Die sanfte Melodie der Barthärchen

Frieden ist nicht nur, wenn es keinen Krieg im Irak gibt. Frieden ist auch eine Hand, die leise über das Papier gleitet. Oder das zarte „Pling“ des Kaffeelöffels auf sauberem Porzellan. Eine Geschichte über sehr schöne und friedfertig machende Geräusche

von JOCHEN SCHMIDT

Es ist Winter, überall brummt es beruhigend. Der geschenkte Kühlschrank, die gefräßige Zentralheizung, der kaputte Verstärker, der total günstige Computer. Alle stimmen ein in dieses winterliche Konzert. Aber ich stelle trotzdem alles aus. Man muss wieder richtig hinhören lernen. Es gibt so schöne Geräusche, die wir schon fast vergessen haben. Dabei kann sie jeder selber machen. Eine Hand, die leise über das Papier gleitet. Das zarte „Pling“ des Kaffeelöffels auf sauberem Porzellan. Das ist Frieden.

Manchmal zittert die Tasse ein wenig, wenn eine U-Bahn vorbeifährt. Dann folgen meine Gedanken den vielen Menschen in der Bahn, ihren Schicksalen und Träumen. Meine Gedanken gehen mit ihnen, ich bleibe hier, ganz friedlich, ohne Gedanken, ommm … ommm … ommm …
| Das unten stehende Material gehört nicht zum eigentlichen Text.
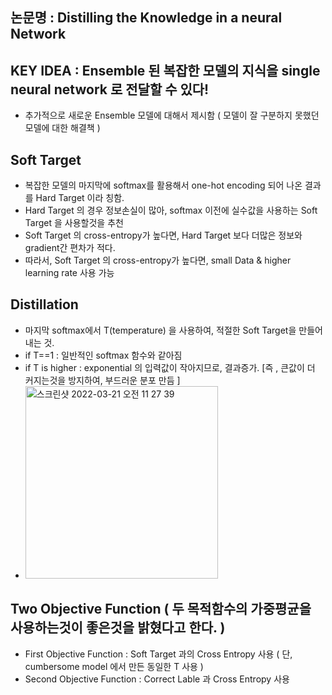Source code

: ## 논문명 : Distilling the Knowledge in a neural Network
## KEY IDEA : Ensemble 된 복잡한 모델의 지식을 single neural network 로 전달할 수 있다!
- 추가적으로 새로운 Ensemble 모델에 대해서 제시함 ( 모델이 잘 구분하지 못했던 모델에 대한 해결책 )

## Soft Target 
- 복잡한 모델의 마지막에 softmax를 활용해서 one-hot encoding 되어 나온 결과를 Hard Target 이라 칭함.
- Hard Target 의 경우 정보손실이 많아, softmax 이전에 실수값을 사용하는 Soft Target 을 사용할것을 추천
- Soft Target 의 cross-entropy가 높다면, Hard Target 보다 더많은 정보와 gradient간 편차가 적다. 
- 따라서, Soft Target 의 cross-entropy가 높다면, small Data & higher learning rate 사용 가능

## Distillation 
- 마지막 softmax에서 T(temperature) 을 사용하여, 적절한 Soft Target을 만들어 내는 것.
- if T==1 : 일반적인 softmax 함수와 같아짐
- if T is higher : exponential 의 입력값이 작아지므로, 결과증가. [즉 , 큰값이 더 커지는것을 방지하여, 부드러운 분포 만듬 ] 
- <img width="308" alt="스크린샷 2022-03-21 오전 11 27 39" src="https://user-images.githubusercontent.com/98244339/159197937-982eecd7-6b12-49cf-b09c-f81007dc88c9.png">

## Two Objective Function ( 두 목적함수의 가중평균을 사용하는것이 좋은것을 밝혔다고 한다. )
- First Objective Function : Soft Target 과의 Cross Entropy 사용 ( 단, cumbersome model 에서 만든 동일한 T 사용 )
- Second Objective Function : Correct Lable 과 Cross Entropy 사용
Ein paar Regentropfen purzeln auf mein Fensterbrett. So lange unterwegs und dann nur mein Fensterbrett. Aber ich habe sie ja purzeln gehört, es war kein Fehler gewesen, sich ins Ungewisse zu stürzen. Die kleinen Racker haben ihre Mission erfüllt und können jetzt im Kreislauf des Wassers relaxen. In die Erde sickern, ins Grundwasser, in die Panke, in die Spree, in die Elbe, in die Nordsee, hoch in den Himmel verdunsten, bis ein neuer Einsatz auf sie wartet, vielleicht treffen sie ja diesmal ein durstiges Blütenblatt in der Sahara oder einen halb vollen Bierbecher in einer Pfütze. Draußen zittern die Äste im kalten Wind.

Ich streiche mir mit der Hand übers Gesicht, die sanfte Melodie der Barthärchen, dieser widerspenstigen Gesellen. Ich erinnere mich noch an meine ersten Barthaare, sie waren kräftig wie Stacheldraht. Ich massierte sie, damit sie noch kräftiger würden. Jeden Morgen eine halbe Stunde Arbeit, obwohl es nur drei waren. Den ganzen Schultag ließ ich sie durch die Finger gleiten, ein faszinierendes Gefühl, Stacheldraht im Gesicht. Dann hatte ich eines von ihnen ausgerupft, meine Liebe war zu stark gewesen für die dicke knollige Wurzel. Ich betrachtete es lange und konnte mich nicht entschließen, es wegzuwerfen, schließlich war es einmal ein Teil von mir gewesen. Ich legte es meiner Sitznachbarin aufs Pausenbrot, vielleicht wirkte es ja als Aphrodisiakum. Oder musste man dafür ein Schamhaar nehmen? Aber woher nehmen, wenn nicht stehlen?

Die Kaffeetasse wärmt meinen Handrücken und kitzelt ganz leicht die Härchen, die dort wachsen. Sie schützen mich vor Kälte, Hitze, Sonne und Ungeziefer. Für Ungeziefer sind meine Arme ein dichter Urwald, sie können keinen Schritt gehen ohne auf ein Härchen zu treffen, über das es hinüberzuklettern gilt. Das spricht sich rum in Ungezieferkreisen, so dass die kleinen schwarzen Käfer einen großen Bogen um mich machen.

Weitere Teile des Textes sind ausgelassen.